最近よく耳にする「PCR」であるが、本来の目的は何かをはっきりとさせておきましょう。

Polymerase Chain Reaction (ポリメラーゼ連鎖反応)は、DNAサンプルの特定領域を数百万〜数十億倍に増幅させる技術のことで、頭文字をとってPCR法と呼ばれる。

任意の領域のコピーを2倍、2倍、・・・と増幅することで、少量のDNAサンプルからその詳細を研究するために十分な量にまで増幅させることを目的とする。このPCR法は、幅広い分野において遺伝子解析の基礎として活用されている。

ここで、PCR法の手法をざっくりと説明していくことにする。

DNAは塩基の対となった2本のらせん状である一方で、RNAは塩基が対となっていない1本の構造をしている。"ファスナー"が閉じた状態と開いた状態の違いのようなものである。

任意の領域のコピーを増やすことができるのだが、ではどの領域を増やしたいのかを決める必要がある。ここにPrimer (プライマー)という20塩基前後(※)の短いRNAが必要になる。これはサンプルのDNAのどの領域を取り出すかの始点と終点になる。プライマーの設計は、国やPCRキットを扱う会社によって様々であるということも覚えておこう。

※)「A」「T」「G」「C」の4つがそれぞれ決まったものと結合して対となす。特定のDNA領域を間違えずに取り出そうと思えば、どれだけの長さが必要か。30億ある塩基対の中で「取り出したい領域ではないものの偶々同じ配列の箇所」が存在する可能性を考慮すると、コンビネーションで4C1を何個分かというと、16塩基(4の16乗=約43億)以上の長さで概ね間違いなく領域を特定できる計算になる。・・・という私なりのイメージ。

DNAの各塩基対は互いに形の合う塩基が結合して対になっている。温度を変化させて、薬品(ポリメラーゼなど)を加えることで、閉じた"ファスナー"を開き、対応する箇所にプライマーを結合させる。さらに温度を変化させると、プライマーの箇所から複製が始まる。これによりターゲットとなる約100〜35000塩基対を複製することができる。

この手順を1サイクルとした時に、回数を増やすと複製を多数作成することができる。1サイクルで1→2、2サイクルで2→4、倍々と増えて行き、35サイクルで2の35乗なので、理論上100億を超える。当然ながら、元のサンプル数が多ければ、より少ないサイクル数で100億に達する計算になる。(実際には材料の関係で100億という数に増やすのは難しいようだが)

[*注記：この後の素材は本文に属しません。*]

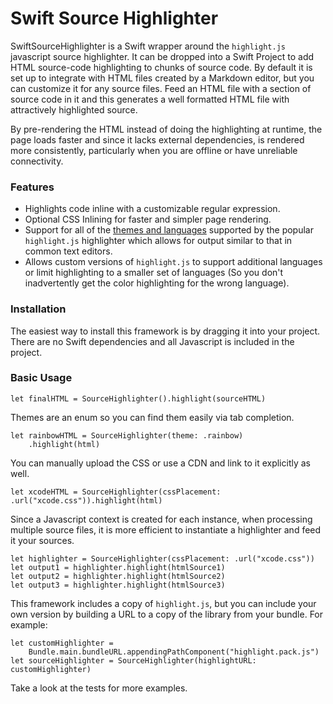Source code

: # Swift Source Highlighter

SwiftSourceHighlighter is a Swift wrapper around the `highlight.js` javascript source highlighter. It can be dropped into a Swift Project to add HTML source-code highlighting to chunks of source code. By default it is set up to integrate with HTML files created by a Markdown editor, but you can customize it for any source files. Feed an HTML file with a section of source code in it and this generates a well formatted HTML file with attractively highlighted source.

By pre-rendering the HTML instead of doing the highlighting at runtime, the page loads faster and since it lacks external dependencies, is rendered more consistently, particularly when you are offline or have unreliable connectivity.

### Features

 * Highlights code inline with a customizable regular expression.
 * Optional CSS Inlining for faster and simpler page rendering.
 * Support for all of the [themes and languages](https://highlightjs.org/static/demo/) supported by the popular `highlight.js` highlighter which allows for output similar to that in common text editors.
 * Allows custom versions of `highlight.js` to support additional languages or limit highlighting to a smaller set of languages (So you don't inadvertently get the color highlighting for the wrong language).

### Installation

The easiest way to install this framework is by dragging it into your project. There are no Swift dependencies and all Javascript is included in the project. 

### Basic Usage

    let finalHTML = SourceHighlighter().highlight(sourceHTML)

Themes are an enum so you can find them easily via tab completion.

    let rainbowHTML = SourceHighlighter(theme: .rainbow)
        .highlight(html)

You can manually upload the CSS or use a CDN and link to it explicitly as well.

    let xcodeHTML = SourceHighlighter(cssPlacement: .url("xcode.css")).highlight(html)

Since a Javascript context is created for each instance, when processing multiple source files, it is more efficient to instantiate a highlighter and feed it your sources.

	let highlighter = SourceHighlighter(cssPlacement: .url("xcode.css"))
	let output1 = highlighter.highlight(htmlSource1)
	let output2 = highlighter.highlight(htmlSource2)
	let output3 = highlighter.highlight(htmlSource3)

This framework includes a copy of `highlight.js`, but you can include your own
version by building a URL to a copy of the library from your bundle.
For example:

    let customHighlighter =
        Bundle.main.bundleURL.appendingPathComponent("highlight.pack.js")
    let sourceHighlighter = SourceHighlighter(highlightURL: customHighlighter)

Take a look at the tests for more examples.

増やした後、特定のDNAまたはRNAを検出するには検出限界があり、ある一定数以上増えた場合に検出が可能となる。いわゆる「陽性」なのか「陰性」なのかである。つまりは、元のサンプルにどれだけ対応するDNAまたはRNAがあったのか、そして何サイクルこの反応を行い増幅させるかによって、検出できる場合とできない場合とに分かれる。そして、意図的にある程度操作することも可能だと思われる。

現在、このPCR法が感染症の検査として利用されているようであるが、考えてみてほしい。特定のDNAまたはRNA領域を増やして見やすくするための手法なので、PCR法のみで感染症や病原体を判定できるものではないということを理解しておく必要がある。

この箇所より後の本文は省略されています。